# Activity
Under this line are records; the part from the line containing "-1.9 -1.8 -1.7 ..." through the line containing "The problem is" should be repeated exactly. Please exclude pictures.
** Extracted entries follows **
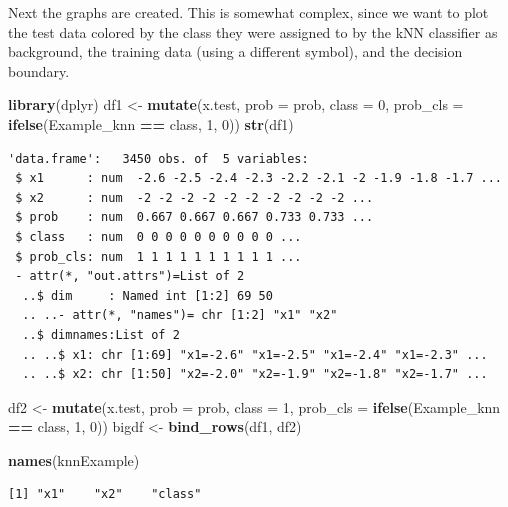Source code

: \documentclass[
]{krantz}
\makeatletter
\newenvironment{Shaded}{\begin{snugshade}}{\end{snugshade}}
\newcommand{\DataTypeTok}[1]{\textcolor[rgb]{0.27,0.27,0.27}{#1}}
\newcommand{\DecValTok}[1]{\textcolor[rgb]{0.06,0.06,0.06}{#1}}
\newcommand{\KeywordTok}[1]{\textcolor[rgb]{0.27,0.27,0.27}{\textbf{#1}}}
\newcommand{\NormalTok}[1]{#1}
\newcommand{\OperatorTok}[1]{\textcolor[rgb]{0.43,0.43,0.43}{\textbf{#1}}}
\newcommand{\StringTok}[1]{\textcolor[rgb]{0.5,0.5,0.5}{#1}}
\newenvironment{kframe}{%
\medskip{}
\setlength{\fboxsep}{.8em}
 \def\at@end@of@kframe{}%
 \ifinner\ifhmode%
  \def\at@end@of@kframe{\end{minipage}}%
  \begin{minipage}{\columnwidth}%
 \fi\fi%
 \def\FrameCommand##1{\hskip\@totalleftmargin \hskip-\fboxsep
 \colorbox{shadecolor}{##1}\hskip-\fboxsep
     \hskip-\linewidth \hskip-\@totalleftmargin \hskip\columnwidth}%
 \MakeFramed {\advance\hsize-\width
   \@totalleftmargin\z@ \linewidth\hsize
   \@setminipage}}%
 {\par\unskip\endMakeFramed%
 \at@end@of@kframe}
\renewenvironment{Shaded}{\begin{kframe}}{\end{kframe}}
\makeatother
\begin{document}
Next the graphs are created. This is somewhat complex, since we want to plot the test data colored by the class they were assigned to by the kNN classifier as background, the training data (using a different symbol), and the decision boundary.

\begin{Shaded}
\begin{Highlighting}[]
\KeywordTok{library}\NormalTok{(dplyr)}
\NormalTok{df1 \textless{}{-}}\StringTok{ }\KeywordTok{mutate}\NormalTok{(x.test, }\DataTypeTok{prob =}\NormalTok{ prob, }\DataTypeTok{class =} \DecValTok{0}\NormalTok{,  }\DataTypeTok{prob\_cls =} \KeywordTok{ifelse}\NormalTok{(Example\_knn }\OperatorTok{==}\StringTok{ }\NormalTok{class, }\DecValTok{1}\NormalTok{, }\DecValTok{0}\NormalTok{))}
\KeywordTok{str}\NormalTok{(df1)}
\end{Highlighting}
\end{Shaded}

\begin{verbatim}
'data.frame':	3450 obs. of  5 variables:
 $ x1      : num  -2.6 -2.5 -2.4 -2.3 -2.2 -2.1 -2 -1.9 -1.8 -1.7 ...
 $ x2      : num  -2 -2 -2 -2 -2 -2 -2 -2 -2 -2 ...
 $ prob    : num  0.667 0.667 0.667 0.733 0.733 ...
 $ class   : num  0 0 0 0 0 0 0 0 0 0 ...
 $ prob_cls: num  1 1 1 1 1 1 1 1 1 1 ...
 - attr(*, "out.attrs")=List of 2
  ..$ dim     : Named int [1:2] 69 50
  .. ..- attr(*, "names")= chr [1:2] "x1" "x2"
  ..$ dimnames:List of 2
  .. ..$ x1: chr [1:69] "x1=-2.6" "x1=-2.5" "x1=-2.4" "x1=-2.3" ...
  .. ..$ x2: chr [1:50] "x2=-2.0" "x2=-1.9" "x2=-1.8" "x2=-1.7" ...
\end{verbatim}

\begin{Shaded}
\begin{Highlighting}[]
\NormalTok{df2 \textless{}{-}}\StringTok{ }\KeywordTok{mutate}\NormalTok{(x.test, }\DataTypeTok{prob =}\NormalTok{ prob, }\DataTypeTok{class =} \DecValTok{1}\NormalTok{,  }\DataTypeTok{prob\_cls =} \KeywordTok{ifelse}\NormalTok{(Example\_knn }\OperatorTok{==}\StringTok{ }\NormalTok{class, }\DecValTok{1}\NormalTok{, }\DecValTok{0}\NormalTok{))}
\NormalTok{bigdf \textless{}{-}}\StringTok{ }\KeywordTok{bind\_rows}\NormalTok{(df1, df2)}

\KeywordTok{names}\NormalTok{(knnExample)}
\end{Highlighting}
\end{Shaded}

\begin{verbatim}
[1] "x1"    "x2"    "class"
\end{verbatim}
\end{document}
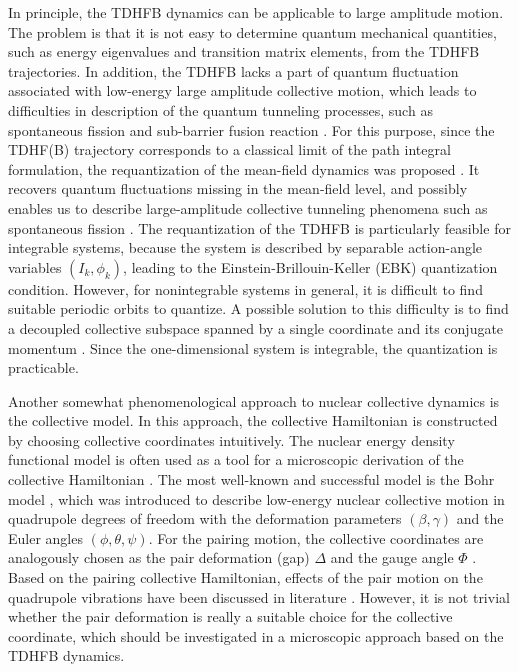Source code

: \documentclass[%
superscriptaddress,
preprint,
showpacs,
nofootinbib,
amsmath,amssymb,
aps,
prc,
floatfix ]%
{revtex4-1}
\begin{document}
In principle, the TDHFB dynamics can be applicable to large amplitude motion.
The problem is that it is not easy to determine quantum mechanical 
quantities, such as energy eigenvalues and transition matrix elements,
from the TDHFB trajectories.
In addition, the TDHFB lacks a part of quantum fluctuation
associated with low-energy
large amplitude collective motion,
which leads to difficulties in description of the quantum tunneling
processes, such as spontaneous fission and sub-barrier fusion reaction \cite{S12}.
For this purpose,
since the TDHF(B) trajectory corresponds to a classical limit of the path
integral formulation,
the requantization of the mean-field dynamics was
proposed \cite{Neg82,L80,LNP80,KS80,K81,Rei80}.
It recovers quantum fluctuations missing in the mean-field
level, and possibly enables us to describe large-amplitude collective
tunneling phenomena such as spontaneous fission \cite{Neg82}.
The requantization of the TDHFB is particularly feasible
for integrable systems, because the system is described by separable
action-angle variables $(I_k, \phi_k)$, leading to
the Einstein-Brillouin-Keller (EBK) quantization condition.
However, for nonintegrable systems in general, it is difficult to find
suitable periodic orbits to quantize.
A possible solution to this difficulty is to find a decoupled collective
subspace spanned by
a single coordinate and its conjugate momentum \cite{NMMY16}.
Since the one-dimensional system is integrable, the quantization is
practicable.

Another somewhat phenomenological approach
to nuclear collective dynamics is the collective model.
In this approach, the collective Hamiltonian is constructed by choosing
collective coordinates intuitively.
The nuclear energy density functional model is often used as a tool for
a microscopic derivation of the collective Hamiltonian \cite{NMMY16}.
The most well-known and successful model is the Bohr model \cite{BM75},
which was introduced to describe low-energy
nuclear collective motion in quadrupole degrees of freedom with
the deformation parameters $(\beta, \gamma)$ and the Euler angles
$(\phi,\theta,\psi)$.
For the pairing motion, the collective coordinates are analogously
chosen as the pair deformation (gap) $\Delta$ and the gauge angle $\Phi$
\cite{BBPK70}.
Based on the pairing collective Hamiltonian, 
effects of the pair motion on the quadrupole vibrations %
have been discussed in literature \cite{delta1,delta3}.
However, it is not trivial whether the pair deformation is really a suitable
choice for the collective coordinate,
which should be investigated in a microscopic approach based on
the TDHFB dynamics.
\end{document}
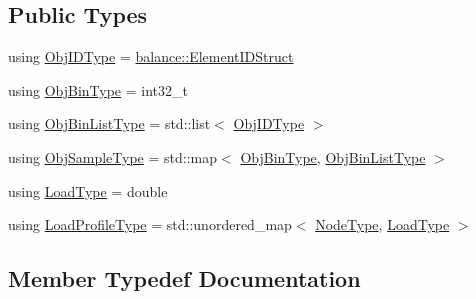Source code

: \subsection*{Public Types}
\begin{DoxyCompactItemize}
\item 
using \hyperlink{structvt_1_1vrt_1_1collection_1_1lb_1_1_greedy_l_b_types_ae22670acd689e4ff83315fac2e4acb5e}{Obj\+I\+D\+Type} = \hyperlink{namespacevt_1_1vrt_1_1collection_1_1balance_a9f5b53fafb270212279a4757d2c4cd28}{balance\+::\+Element\+I\+D\+Struct}
\item 
using \hyperlink{structvt_1_1vrt_1_1collection_1_1lb_1_1_greedy_l_b_types_ae0dc433e9afe6112dd0a7ba402e0d6c2}{Obj\+Bin\+Type} = int32\+\_\+t
\item 
using \hyperlink{structvt_1_1vrt_1_1collection_1_1lb_1_1_greedy_l_b_types_a5f1f5da7ec80da0de64a9d91624c396b}{Obj\+Bin\+List\+Type} = std\+::list$<$ \hyperlink{structvt_1_1vrt_1_1collection_1_1lb_1_1_greedy_l_b_types_ae22670acd689e4ff83315fac2e4acb5e}{Obj\+I\+D\+Type} $>$
\item 
using \hyperlink{structvt_1_1vrt_1_1collection_1_1lb_1_1_greedy_l_b_types_a467f8a79d0785fca5fc95bd5c0f406b9}{Obj\+Sample\+Type} = std\+::map$<$ \hyperlink{structvt_1_1vrt_1_1collection_1_1lb_1_1_greedy_l_b_types_ae0dc433e9afe6112dd0a7ba402e0d6c2}{Obj\+Bin\+Type}, \hyperlink{structvt_1_1vrt_1_1collection_1_1lb_1_1_greedy_l_b_types_a5f1f5da7ec80da0de64a9d91624c396b}{Obj\+Bin\+List\+Type} $>$
\item 
using \hyperlink{structvt_1_1vrt_1_1collection_1_1lb_1_1_greedy_l_b_types_a9fe8829bc0c92e88ddf9d149233a54f4}{Load\+Type} = double
\item 
using \hyperlink{structvt_1_1vrt_1_1collection_1_1lb_1_1_greedy_l_b_types_a8af324cd88e83727178631e4d1478932}{Load\+Profile\+Type} = std\+::unordered\+\_\+map$<$ \hyperlink{namespacevt_a866da9d0efc19c0a1ce79e9e492f47e2}{Node\+Type}, \hyperlink{structvt_1_1vrt_1_1collection_1_1lb_1_1_greedy_l_b_types_a9fe8829bc0c92e88ddf9d149233a54f4}{Load\+Type} $>$
\end{DoxyCompactItemize}


\subsection{Member Typedef Documentation}
\mbox{\label{structvt_1_1vrt_1_1collection_1_1lb_1_1_greedy_l_b_types_a8af324cd88e83727178631e4d1478932}}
** End of Extracted entries **
# Finished task
 $ x1      : num  -2.6 -2.5 -2.4 -2.3 -2.2 -2.1 -2 -1.9 -1.8 -1.7 ...
 $ x2      : num  -2 -2 -2 -2 -2 -2 -2 -2 -2 -2 ...
 $ prob    : num  0.667 0.667 0.667 0.733 0.733 ...
 $ class   : num  0 0 0 0 0 0 0 0 0 0 ...
 $ prob_cls: num  1 1 1 1 1 1 1 1 1 1 ...
 - attr(*, "out.attrs")=List of 2
  ..$ dim     : Named int [1:2] 69 50
  .. ..- attr(*, "names")= chr [1:2] "x1" "x2"
  ..$ dimnames:List of 2
  .. ..$ x1: chr [1:69] "x1=-2.6" "x1=-2.5" "x1=-2.4" "x1=-2.3" ...
  .. ..$ x2: chr [1:50] "x2=-2.0" "x2=-1.9" "x2=-1.8" "x2=-1.7" ...
\end{verbatim}

\begin{Shaded}
\begin{Highlighting}[]
\NormalTok{df2 \textless{}{-}}\StringTok{ }\KeywordTok{mutate}\NormalTok{(x.test, }\DataTypeTok{prob =}\NormalTok{ prob, }\DataTypeTok{class =} \DecValTok{1}\NormalTok{,  }\DataTypeTok{prob\_cls =} \KeywordTok{ifelse}\NormalTok{(Example\_knn }\OperatorTok{==}\StringTok{ }\NormalTok{class, }\DecValTok{1}\NormalTok{, }\DecValTok{0}\NormalTok{))}
\NormalTok{bigdf \textless{}{-}}\StringTok{ }\KeywordTok{bind\_rows}\NormalTok{(df1, df2)}

\KeywordTok{names}\NormalTok{(knnExample)}
\end{Highlighting}
\end{Shaded}

\begin{verbatim}
[1] "x1"    "x2"    "class"
\end{verbatim}
\end{document}
Source code

: \documentclass[%
superscriptaddress,
preprint,
showpacs,
nofootinbib,
amsmath,amssymb,
aps,
prc,
floatfix ]%
{revtex4-1}
\begin{document}
In principle, the TDHFB dynamics can be applicable to large amplitude motion.
The problem is that it is not easy to determine quantum mechanical 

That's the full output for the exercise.